_The task_. Read the records below. Copy each line where the string "macros" occurs.

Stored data
________________________________________

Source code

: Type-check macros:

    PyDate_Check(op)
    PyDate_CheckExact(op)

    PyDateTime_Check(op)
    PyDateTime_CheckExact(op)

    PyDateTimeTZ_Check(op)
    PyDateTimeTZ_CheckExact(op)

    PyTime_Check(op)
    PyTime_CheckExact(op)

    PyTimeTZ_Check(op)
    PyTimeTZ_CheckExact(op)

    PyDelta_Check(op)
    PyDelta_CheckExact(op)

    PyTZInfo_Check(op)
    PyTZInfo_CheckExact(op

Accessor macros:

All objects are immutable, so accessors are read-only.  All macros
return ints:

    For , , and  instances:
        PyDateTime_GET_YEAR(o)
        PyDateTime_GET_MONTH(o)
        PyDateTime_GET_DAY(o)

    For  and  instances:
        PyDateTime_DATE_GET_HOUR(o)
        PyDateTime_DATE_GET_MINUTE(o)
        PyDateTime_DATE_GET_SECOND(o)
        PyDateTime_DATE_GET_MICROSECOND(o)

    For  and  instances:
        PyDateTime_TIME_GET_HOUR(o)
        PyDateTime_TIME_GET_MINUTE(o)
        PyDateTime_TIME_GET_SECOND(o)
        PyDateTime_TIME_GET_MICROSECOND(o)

________________________________________

_Solution for this exercise_.
: Type-check macros:
Accessor macros:
All objects are immutable, so accessors are read-only.  All macros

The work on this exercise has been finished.